Chapter X. What Does It Matter?

The days immediately following the receipt of three remarkable letters by the Blaisdell family were nerve-racking for all concerned. Held by Mrs. Jane's insistence that they weren't sure yet that the thing was true, the family steadfastly refused to give out any definite information. Even the eager Harriet yielded to Jane on this point, acknowledging that it would be mortifying, of course, if they should talk, and nothing came of it.

Their enigmatic answers to questions, and their expressive shrugs and smiles, however, were almost as exciting as the rumors themselves; and the Blaisdells became at once a veritable storm center of surmises and gossip--a state of affairs not at all unpleasing to some of them, Mrs. Harriet in particular.

Miss Maggie Duff, however, was not so well pleased. To Mr. Smith, one day, she freed her mind--and Miss Maggie so seldom freed her mind that Mr. Smith was not a little surprised.

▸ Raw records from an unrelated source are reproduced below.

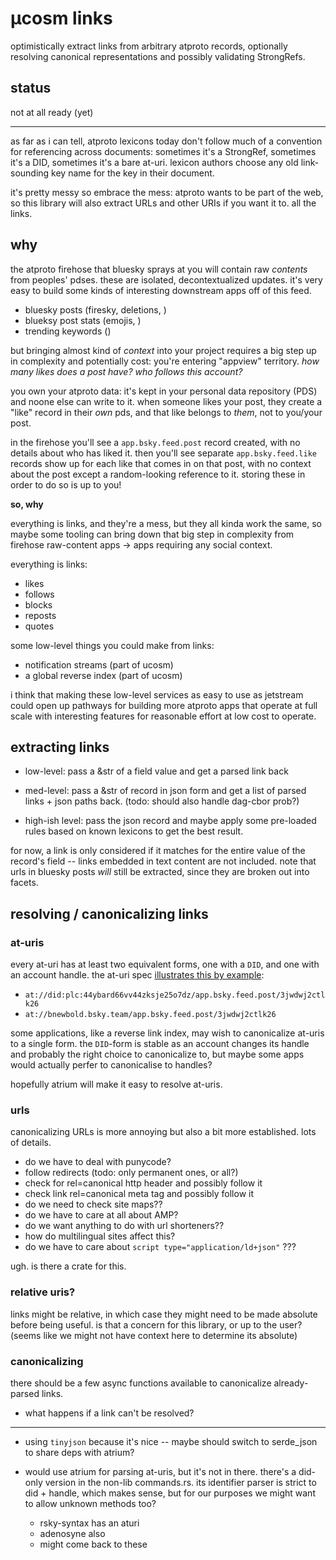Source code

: µcosm links
===========

optimistically extract links from arbitrary atproto records, optionally resolving canonical representations and possibly validating StrongRefs.


status
------

not at all ready (yet)

---

as far as i can tell, atproto lexicons today don't follow much of a convention for referencing across documents: sometimes it's a StrongRef, sometimes it's a DID, sometimes it's a bare at-uri. lexicon authors choose any old link-sounding key name for the key in their document.

it's pretty messy so embrace the mess: atproto wants to be part of the web, so this library will also extract URLs and other URIs if you want it to. all the links.


why
---

the atproto firehose that bluesky sprays at you will contain raw _contents_ from peoples' pdses. these are isolated, decontextualized updates. it's very easy to build some kinds of interesting downstream apps off of this feed.

- bluesky posts (firesky, deletions, )
- blueksy post stats (emojis, )
- trending keywords ()

but bringing almost kind of _context_ into your project requires a big step up in complexity and potentially cost: you're entering "appview" territory. _how many likes does a post have? who follows this account?_

you own your atproto data: it's kept in your personal data repository (PDS) and noone else can write to it. when someone likes your post, they create a "like" record in their _own_ pds, and that like belongs to _them_, not to you/your post.

in the firehose you'll see a `app.bsky.feed.post` record created, with no details about who has liked it. then you'll see separate `app.bsky.feed.like` records show up for each like that comes in on that post, with no context about the post except a random-looking reference to it. storing these in order to do so is up to you!

**so, why**

everything is links, and they're a mess, but they all kinda work the same, so maybe some tooling can bring down that big step in complexity from firehose raw-content apps -> apps requiring any social context.

everything is links:

- likes
- follows
- blocks
- reposts
- quotes

some low-level things you could make from links:

- notification streams (part of ucosm)
- a global reverse index (part of ucosm)

i think that making these low-level services as easy to use as jetstream could open up pathways for building more atproto apps that operate at full scale with interesting features for reasonable effort at low cost to operate.


extracting links
---------------


- low-level: pass a &str of a field value and get a parsed link back

- med-level: pass a &str of record in json form and get a list of parsed links + json paths back. (todo: should also handle dag-cbor prob?)

- high-ish level: pass the json record and maybe apply some pre-loaded rules based on known lexicons to get the best result.

for now, a link is only considered if it matches for the entire value of the record's field -- links embedded in text content are not included. note that urls in bluesky posts _will_ still be extracted, since they are broken out into facets.


resolving / canonicalizing links
--------------------------------


### at-uris

every at-uri has at least two equivalent forms, one with a `DID`, and one with an account handle. the at-uri spec [illustrates this by example](https://atproto.com/specs/at-uri-scheme):

- `at://did:plc:44ybard66vv44zksje25o7dz/app.bsky.feed.post/3jwdwj2ctlk26`
- `at://bnewbold.bsky.team/app.bsky.feed.post/3jwdwj2ctlk26`

some applications, like a reverse link index, may wish to canonicalize at-uris to a single form. the `DID`-form is stable as an account changes its handle and probably the right choice to canonicalize to, but maybe some apps would actually perfer to canonicalise to handles?

hopefully atrium will make it easy to resolve at-uris.


### urls

canonicalizing URLs is more annoying but also a bit more established. lots of details.

- do we have to deal with punycode?
- follow redirects (todo: only permanent ones, or all?)
- check for rel=canonical http header and possibly follow it
- check link rel=canonical meta tag and possibly follow it
- do we need to check site maps??
- do we have to care at all about AMP?
- do we want anything to do with url shorteners??
- how do multilingual sites affect this?
- do we have to care about `script type="application/ld+json"` ???

ugh. is there a crate for this.


### relative uris?

links might be relative, in which case they might need to be made absolute before being useful. is that a concern for this library, or up to the user? (seems like we might not have context here to determine its absolute)


### canonicalizing

there should be a few async functions available to canonicalize already-parsed links.

- what happens if a link can't be resolved?


---

- using `tinyjson` because it's nice -- maybe should switch to serde_json to share deps with atrium?

- would use atrium for parsing at-uris, but it's not in there. there's a did-only version in the non-lib commands.rs. its identifier parser is strict to did + handle, which makes sense, but for our purposes we might want to allow unknown methods too?

    - rsky-syntax has an aturi
    - adenosyne also
    - might come back to these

"I wish," she began, "I do wish that if that Chicago lawyer is coming, he'd come, and get done with it! Certainly the present state of affairs is almost unbearable."

"It does make it all the harder for you, to have it drag along like this, doesn't it?" murmured Mr. Smith uneasily.


"That you are not included in the bequest, I mean."

She gave an impatient gesture.

"I didn't mean that. I wasn't thinking of myself. Besides, as I've told you before, there is no earthly reason why I should have been included. It's the delay, I mean, for the Blaisdells--for the whole town, for that matter. This eternal 'Did you know?' and 'They say' is getting on my nerves!"

"Why, Miss Maggie, I didn't suppose you had any nerves," bantered the man.

She threw him an expressive glance.

"Haven't I!" she retorted. Then again she gave the impatient gesture. "But even the gossip and the questioning aren't the worst. It's the family themselves. Between Hattie's pulling one way and Jane the other, I feel like a bone between two quarrelsome puppies. Hattie is already house-hunting, on the sly, and she's bought Bessie an expensive watch and a string of gold beads. Jane, on the other hand, insists that Mr. Fulton will come back and claim the money, so she's running her house now on the principle that she's lost a hundred thousand dollars, and so must economize in every possible way. You can imagine it!"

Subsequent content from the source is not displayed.